Thanks for the note, Tim, and believe me, if this book gets finished and picked up by a major publisher, the readers of this blog will be the first ones I let know.

Yours truly in blackness

The Snob

This is following letter was written in response to the Mothers/Daughters series "The Chip On My Shoulder Is A Boulder." Click on the link to see all stories, or check out these listed: "The Adoptee," "The Rebel," "The Gypsy," "She Did Her Best," "The Reluctant Mother," "The Narcissist's Daughter," "The Survivor," "The Baby" and "The Rock."

Dear BlackSnob,

I hope you continue your series on mothers and daughters. It is the cyber version of soup for the soul, maybe a notch higher and call it cyber therapy. But it stirred so much emotion in me I could not go to sleep without writing something.

I literally sobbed in the tub for an hour just thinking about all the suffering my mother has gone through and still going through and then realized that I was headed in the same direction. But alas, I think I have finally found the strength to make way... I cried to God. One of those moments that the raw emotion is so strong, so real, so painful I am begging God to give me strength. It hurts because I realize that I am becoming the same person who for so many years withstood the abuse, the pain, the suffering.

She stayed because she was much too caring, too Catholic, much too dependent on my father. She loved us more than he did. He was beat by his father -- verbally and physically -- and the absence of a real loving relationship in his own upbringing made him too resentful to try to develop one with his own children.

He displaced his anger with threatening words, although I never saw him hit my mother he very often beat my siblings. My mother was part Silencer, part Rock, but mostly she was a woman with five kids who wanted to do everything she could to please her husband. I would have to say though, that the word that would best describe my mother is The Catholic. Because after almost 40 years of marriage to the same man, only God could've gotten her through it all.

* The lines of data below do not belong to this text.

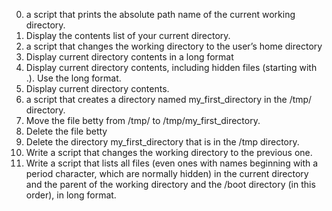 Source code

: 0. a script that prints the absolute path name of the current working directory.
1. Display the contents list of your current directory.
2. a script that changes the working directory to the user’s home directory
3. Display current directory contents in a long format
4. Display current directory contents, including hidden files (starting with .). Use the long format.
5. Display current directory contents.
6. a script that creates a directory named my_first_directory in the /tmp/ directory.
7. Move the file betty from /tmp/ to /tmp/my_first_directory.
8. Delete the file betty
9. Delete the directory my_first_directory that is in the /tmp directory.
10. Write a script that changes the working directory to the previous one.
11. Write a script that lists all files (even ones with names beginning with a period character, which are normally hidden) in the current directory and the parent of the working directory and the /boot directory (in this order), in long format.

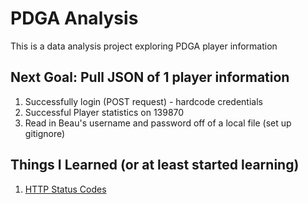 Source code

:# PDGA Analysis
This is a data analysis project exploring PDGA player information

## Next Goal: Pull JSON of 1 player information
1. Successfully login (POST request) - hardcode credentials
2. Successful Player statistics on 139870
3. Read in Beau's username and password off of a local file (set up gitignore)

## Things I Learned (or at least started learning)
1. [HTTP Status Codes](https://www.restapitutorial.com/httpstatuscodes.html)
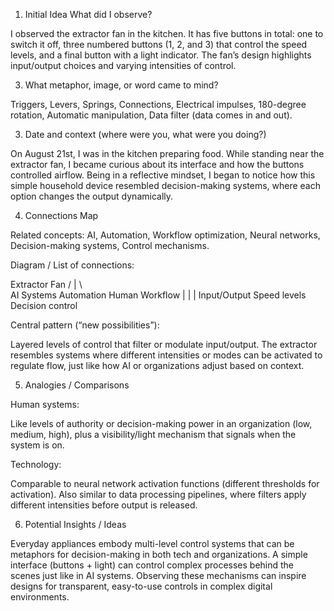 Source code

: 1. Initial Idea 
What did I observe?

I observed the extractor fan in the kitchen. It has five buttons in total: one to switch it off, three numbered buttons (1, 2, and 3) that control
the speed levels, and a final button with a light indicator. The fan’s design highlights input/output choices and varying intensities of control.

3. What metaphor, image, or word came to mind?

Triggers, Levers, Springs, Connections, Electrical impulses, 180-degree rotation, 
Automatic manipulation, Data filter (data comes in and out).

3. Date and context (where were you, what were you doing?)

On August 21st, I was in the kitchen preparing food. While standing near the extractor fan, 
I became curious about its interface and how the buttons controlled airflow. Being in a reflective
mindset, I began to notice how this simple household device resembled decision-making systems, 
where each option changes the output dynamically.

4. Connections Map

Related concepts: AI, Automation, Workflow optimization, 
Neural networks, Decision-making systems, Control mechanisms.

Diagram / List of connections:

   Extractor Fan
         /       |       \		
     AI Systems  Automation  Human Workflow
        |            |           |
   Input/Output   Speed levels  Decision control

Central pattern (“new possibilities”):

Layered levels of control that filter or modulate input/output. The extractor resembles systems 
where different intensities or modes can be activated to regulate flow, just like how AI or 
organizations adjust based on context.

5. Analogies / Comparisons

Human systems: 

Like levels of authority or decision-making power in an organization (low, medium, high), plus a 
visibility/light mechanism that signals when the system is on.

Technology:

Comparable to neural network activation functions (different thresholds for activation). 
Also similar to data processing pipelines, where filters apply different intensities before output is released.

6. Potential Insights / Ideas

Everyday appliances embody multi-level control systems that can be metaphors for decision-making in both tech and organizations.
A simple interface (buttons + light) can control complex processes behind the scenes just like in AI systems.
Observing these mechanisms can inspire designs for transparent, easy-to-use controls in complex digital environments.
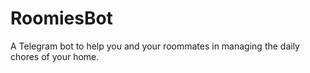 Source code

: # RoomiesBot

A Telegram bot to help you and your roommates in managing the daily chores of your home. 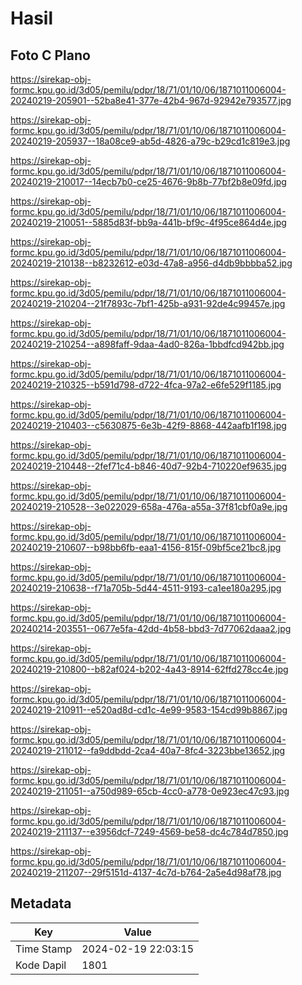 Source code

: # Hasil

## Foto C Plano

https://sirekap-obj-formc.kpu.go.id/3d05/pemilu/pdpr/18/71/01/10/06/1871011006004-20240219-205901--52ba8e41-377e-42b4-967d-92942e793577.jpg

https://sirekap-obj-formc.kpu.go.id/3d05/pemilu/pdpr/18/71/01/10/06/1871011006004-20240219-205937--18a08ce9-ab5d-4826-a79c-b29cd1c819e3.jpg

https://sirekap-obj-formc.kpu.go.id/3d05/pemilu/pdpr/18/71/01/10/06/1871011006004-20240219-210017--14ecb7b0-ce25-4676-9b8b-77bf2b8e09fd.jpg

https://sirekap-obj-formc.kpu.go.id/3d05/pemilu/pdpr/18/71/01/10/06/1871011006004-20240219-210051--5885d83f-bb9a-441b-bf9c-4f95ce864d4e.jpg

https://sirekap-obj-formc.kpu.go.id/3d05/pemilu/pdpr/18/71/01/10/06/1871011006004-20240219-210138--b8232612-e03d-47a8-a956-d4db9bbbba52.jpg

https://sirekap-obj-formc.kpu.go.id/3d05/pemilu/pdpr/18/71/01/10/06/1871011006004-20240219-210204--21f7893c-7bf1-425b-a931-92de4c99457e.jpg

https://sirekap-obj-formc.kpu.go.id/3d05/pemilu/pdpr/18/71/01/10/06/1871011006004-20240219-210254--a898faff-9daa-4ad0-826a-1bbdfcd942bb.jpg

https://sirekap-obj-formc.kpu.go.id/3d05/pemilu/pdpr/18/71/01/10/06/1871011006004-20240219-210325--b591d798-d722-4fca-97a2-e6fe529f1185.jpg

https://sirekap-obj-formc.kpu.go.id/3d05/pemilu/pdpr/18/71/01/10/06/1871011006004-20240219-210403--c5630875-6e3b-42f9-8868-442aafb1f198.jpg

https://sirekap-obj-formc.kpu.go.id/3d05/pemilu/pdpr/18/71/01/10/06/1871011006004-20240219-210448--2fef71c4-b846-40d7-92b4-710220ef9635.jpg

https://sirekap-obj-formc.kpu.go.id/3d05/pemilu/pdpr/18/71/01/10/06/1871011006004-20240219-210528--3e022029-658a-476a-a55a-37f81cbf0a9e.jpg

https://sirekap-obj-formc.kpu.go.id/3d05/pemilu/pdpr/18/71/01/10/06/1871011006004-20240219-210607--b98bb6fb-eaa1-4156-815f-09bf5ce21bc8.jpg

https://sirekap-obj-formc.kpu.go.id/3d05/pemilu/pdpr/18/71/01/10/06/1871011006004-20240219-210638--f71a705b-5d44-4511-9193-ca1ee180a295.jpg

https://sirekap-obj-formc.kpu.go.id/3d05/pemilu/pdpr/18/71/01/10/06/1871011006004-20240214-203551--0677e5fa-42dd-4b58-bbd3-7d77062daaa2.jpg

https://sirekap-obj-formc.kpu.go.id/3d05/pemilu/pdpr/18/71/01/10/06/1871011006004-20240219-210800--b82af024-b202-4a43-8914-62ffd278cc4e.jpg

https://sirekap-obj-formc.kpu.go.id/3d05/pemilu/pdpr/18/71/01/10/06/1871011006004-20240219-210911--e520ad8d-cd1c-4e99-9583-154cd99b8867.jpg

https://sirekap-obj-formc.kpu.go.id/3d05/pemilu/pdpr/18/71/01/10/06/1871011006004-20240219-211012--fa9ddbdd-2ca4-40a7-8fc4-3223bbe13652.jpg

https://sirekap-obj-formc.kpu.go.id/3d05/pemilu/pdpr/18/71/01/10/06/1871011006004-20240219-211051--a750d989-65cb-4cc0-a778-0e923ec47c93.jpg

https://sirekap-obj-formc.kpu.go.id/3d05/pemilu/pdpr/18/71/01/10/06/1871011006004-20240219-211137--e3956dcf-7249-4569-be58-dc4c784d7850.jpg

https://sirekap-obj-formc.kpu.go.id/3d05/pemilu/pdpr/18/71/01/10/06/1871011006004-20240219-211207--29f5151d-4137-4c7d-b764-2a5e4d98af78.jpg


## Metadata

| Key        | Value               |
| ---------- | ------------------- |
| Time Stamp | 2024-02-19 22:03:15 |
| Kode Dapil | 1801                |



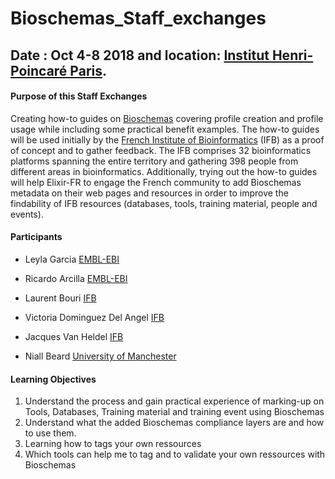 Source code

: # Bioschemas_Staff_exchanges
## Date : Oct 4-8 2018 and location: [Institut Henri-Poincaré Paris](http://www.ihp.fr/).

#### Purpose of this Staff Exchanges
Creating how-to guides on [Bioschemas](http://bioschemas.org/) covering profile creation and profile usage while including some practical benefit examples. 
The how-to guides will be used initially by the [French Institute of Bioinformatics](https://www.france-bioinformatique.fr/) (IFB) as a proof of concept and to gather feedback. The IFB comprises 32 bioinformatics platforms spanning the entire territory and gathering 398 people from different areas in bioinformatics. Additionally, trying out the how-to guides will help Elixir-FR to engage the French community to add Bioschemas metadata on their web pages and resources in order to improve the findability of IFB resources (databases, tools, training material, people and events).

#### Participants
- Leyla Garcia [EMBL-EBI](https://www.ebi.ac.uk/)
- Ricardo Arcilla [EMBL-EBI](https://www.ebi.ac.uk/)

- Laurent Bouri [IFB](https://www.france-bioinformatique.fr/)
- Victoria Dominguez Del Angel [IFB](https://www.france-bioinformatique.fr/)
- Jacques Van Heldel [IFB](https://www.france-bioinformatique.fr/)

- Niall Beard [University of Manchester](https://www.manchester.ac.uk/)

#### Learning Objectives

1. Understand the process and gain practical experience of marking-up on Tools, Databases, Training material and training event using Bioschemas
2. Understand what the added Bioschemas compliance layers are and how to use them.
3. Learning how to tags your own ressources
4. Which tools can help me to tag and to validate your own ressources with Bioschemas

It was God whom she had faith and trust in when she couldn't find it in her own husband. So many nights she would pray for her husband and children. She would stay home with all five of us while he was out drinking and chasing women. He degraded her, betrayed her by taking her friends out to late night dinners behind her back. He left her by herself, emotionally and physically even though they lived in the same home.

It was my mother who provided me and my siblings with protection, money even when she barely had any, and all the love she didn't share with my father. She lived unhappy for so long because she was too busy trying to make someone else happy. She'd have sex with him even when she didn't want to, let him run off 'til the morning hours, cook and clean like a wife was supposed to, and endured his inner child who was angry and in pain from the suffering he'd endured from his own father.

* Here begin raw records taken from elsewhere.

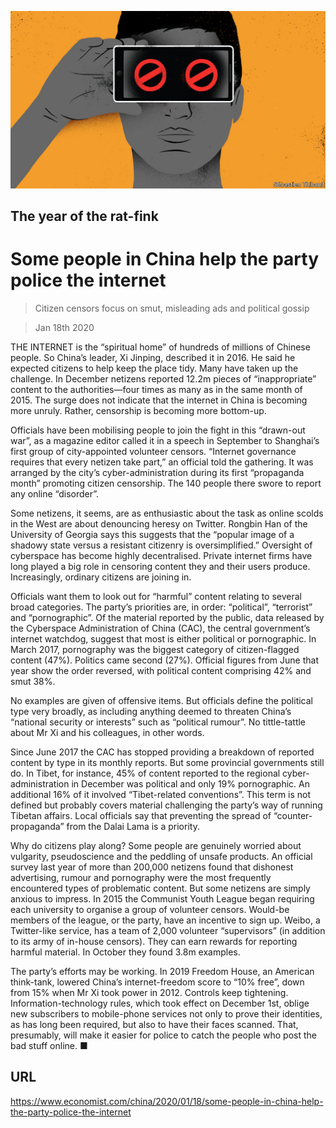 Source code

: ![](./images/20200118_CND001.jpg)

## The year of the rat-fink

# Some people in China help the party police the internet

> Citizen censors focus on smut, misleading ads and political gossip

> Jan 18th 2020

THE INTERNET is the “spiritual home” of hundreds of millions of Chinese people. So China’s leader, Xi Jinping, described it in 2016. He said he expected citizens to help keep the place tidy. Many have taken up the challenge. In December netizens reported 12.2m pieces of “inappropriate” content to the authorities—four times as many as in the same month of 2015. The surge does not indicate that the internet in China is becoming more unruly. Rather, censorship is becoming more bottom-up.

Officials have been mobilising people to join the fight in this “drawn-out war”, as a magazine editor called it in a speech in September to Shanghai’s first group of city-appointed volunteer censors. “Internet governance requires that every netizen take part,” an official told the gathering. It was arranged by the city’s cyber-administration during its first “propaganda month” promoting citizen censorship. The 140 people there swore to report any online “disorder”.

Some netizens, it seems, are as enthusiastic about the task as online scolds in the West are about denouncing heresy on Twitter. Rongbin Han of the University of Georgia says this suggests that the “popular image of a shadowy state versus a resistant citizenry is oversimplified.” Oversight of cyberspace has become highly decentralised. Private internet firms have long played a big role in censoring content they and their users produce. Increasingly, ordinary citizens are joining in.

Officials want them to look out for “harmful” content relating to several broad categories. The party’s priorities are, in order: “political”, “terrorist” and “pornographic”. Of the material reported by the public, data released by the Cyberspace Administration of China (CAC), the central government’s internet watchdog, suggest that most is either political or pornographic. In March 2017, pornography was the biggest category of citizen-flagged content (47%). Politics came second (27%). Official figures from June that year show the order reversed, with political content comprising 42% and smut 38%.

No examples are given of offensive items. But officials define the political type very broadly, as including anything deemed to threaten China’s “national security or interests” such as “political rumour”. No tittle-tattle about Mr Xi and his colleagues, in other words.

Since June 2017 the CAC has stopped providing a breakdown of reported content by type in its monthly reports. But some provincial governments still do. In Tibet, for instance, 45% of content reported to the regional cyber-administration in December was political and only 19% pornographic. An additional 16% of it involved “Tibet-related conventions”. This term is not defined but probably covers material challenging the party’s way of running Tibetan affairs. Local officials say that preventing the spread of “counter-propaganda” from the Dalai Lama is a priority.

Why do citizens play along? Some people are genuinely worried about vulgarity, pseudoscience and the peddling of unsafe products. An official survey last year of more than 200,000 netizens found that dishonest advertising, rumour and pornography were the most frequently encountered types of problematic content. But some netizens are simply anxious to impress. In 2015 the Communist Youth League began requiring each university to organise a group of volunteer censors. Would-be members of the league, or the party, have an incentive to sign up. Weibo, a Twitter-like service, has a team of 2,000 volunteer “supervisors” (in addition to its army of in-house censors). They can earn rewards for reporting harmful material. In October they found 3.8m examples.

The party’s efforts may be working. In 2019 Freedom House, an American think-tank, lowered China’s internet-freedom score to “10% free”, down from 15% when Mr Xi took power in 2012. Controls keep tightening. Information-technology rules, which took effect on December 1st, oblige new subscribers to mobile-phone services not only to prove their identities, as has long been required, but also to have their faces scanned. That, presumably, will make it easier for police to catch the people who post the bad stuff online. ■

## URL

https://www.economist.com/china/2020/01/18/some-people-in-china-help-the-party-police-the-internet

The dynamic of a relationship between mother and father has to be one of reciprocity. My mother gave too much with little or no return. She exhausted herself to the needs of five children while seeking approval from my father. Things didn't change even as we got older and moved out. Things cannot change. The cycle of pain turns into abuse and my father has never been able to confront the pain he experienced with his own father.

My father will never be able to tell her that he is thankful to her for never leaving him, that she was a great mother who raised all five children right. He will never be able to say "I'm sorry". I don't expect that from my father. I used to. Maybe deep down I still hope he will someday.

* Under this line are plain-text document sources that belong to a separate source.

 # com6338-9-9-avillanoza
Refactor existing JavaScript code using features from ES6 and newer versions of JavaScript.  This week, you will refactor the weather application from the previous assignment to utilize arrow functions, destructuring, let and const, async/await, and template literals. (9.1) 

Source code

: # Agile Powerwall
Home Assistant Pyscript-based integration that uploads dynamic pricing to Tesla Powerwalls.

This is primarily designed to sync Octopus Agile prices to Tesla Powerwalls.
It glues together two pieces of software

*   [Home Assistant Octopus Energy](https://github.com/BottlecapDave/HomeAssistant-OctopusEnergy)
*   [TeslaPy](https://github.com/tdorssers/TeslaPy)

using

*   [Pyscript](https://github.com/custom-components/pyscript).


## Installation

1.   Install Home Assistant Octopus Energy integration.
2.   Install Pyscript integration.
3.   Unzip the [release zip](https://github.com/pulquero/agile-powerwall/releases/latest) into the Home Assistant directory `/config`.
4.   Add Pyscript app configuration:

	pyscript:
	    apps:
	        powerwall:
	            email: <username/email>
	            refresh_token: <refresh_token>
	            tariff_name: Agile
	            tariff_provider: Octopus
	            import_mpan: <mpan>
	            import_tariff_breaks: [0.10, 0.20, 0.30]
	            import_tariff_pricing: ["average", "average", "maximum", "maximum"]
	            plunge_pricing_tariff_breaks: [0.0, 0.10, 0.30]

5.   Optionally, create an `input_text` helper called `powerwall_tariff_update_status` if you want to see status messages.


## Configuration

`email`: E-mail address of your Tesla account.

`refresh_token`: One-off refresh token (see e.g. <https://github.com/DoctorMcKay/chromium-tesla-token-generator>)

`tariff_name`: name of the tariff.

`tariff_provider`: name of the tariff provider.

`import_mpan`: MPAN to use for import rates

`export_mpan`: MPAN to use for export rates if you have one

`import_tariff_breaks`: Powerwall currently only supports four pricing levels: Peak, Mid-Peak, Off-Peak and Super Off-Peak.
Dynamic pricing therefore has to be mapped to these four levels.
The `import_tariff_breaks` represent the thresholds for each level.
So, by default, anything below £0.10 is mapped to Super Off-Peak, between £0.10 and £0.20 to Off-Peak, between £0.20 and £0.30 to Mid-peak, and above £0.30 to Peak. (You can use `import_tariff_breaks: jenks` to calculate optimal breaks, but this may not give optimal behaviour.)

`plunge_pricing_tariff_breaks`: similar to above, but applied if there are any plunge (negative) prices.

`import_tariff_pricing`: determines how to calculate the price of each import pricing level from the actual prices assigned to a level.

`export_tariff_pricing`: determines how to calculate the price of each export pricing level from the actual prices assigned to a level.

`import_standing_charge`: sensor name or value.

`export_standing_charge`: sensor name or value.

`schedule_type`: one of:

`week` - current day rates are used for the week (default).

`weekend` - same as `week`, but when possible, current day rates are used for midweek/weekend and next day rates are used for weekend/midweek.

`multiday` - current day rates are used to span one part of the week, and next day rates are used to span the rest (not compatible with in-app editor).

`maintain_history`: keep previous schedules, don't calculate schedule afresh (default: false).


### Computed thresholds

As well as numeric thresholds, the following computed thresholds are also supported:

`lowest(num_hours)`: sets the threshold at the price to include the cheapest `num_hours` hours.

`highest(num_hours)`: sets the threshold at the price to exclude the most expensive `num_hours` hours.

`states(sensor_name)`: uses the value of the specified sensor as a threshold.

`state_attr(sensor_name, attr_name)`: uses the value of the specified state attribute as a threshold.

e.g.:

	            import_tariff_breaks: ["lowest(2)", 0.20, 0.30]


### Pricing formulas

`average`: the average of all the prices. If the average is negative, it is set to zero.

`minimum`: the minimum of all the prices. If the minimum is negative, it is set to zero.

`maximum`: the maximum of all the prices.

I also sit here and cry because I am becoming just like my mother. For the past six years I have stayed in a relationship because I thought I was supposed to be caring, loving, do everything I could to make him happy; put aside my own aspirations and comfort because I like seeing him happy. I read the letters, BlackSnob, just before bed and I cried so hard I soaked in the tub for an hour and prayed to God, just as my mother had so many times, I prayed for an answer. Today I have decided that I have to take control of myself, of what is going to make me happy. My mother may not have been able to walk away, but I can.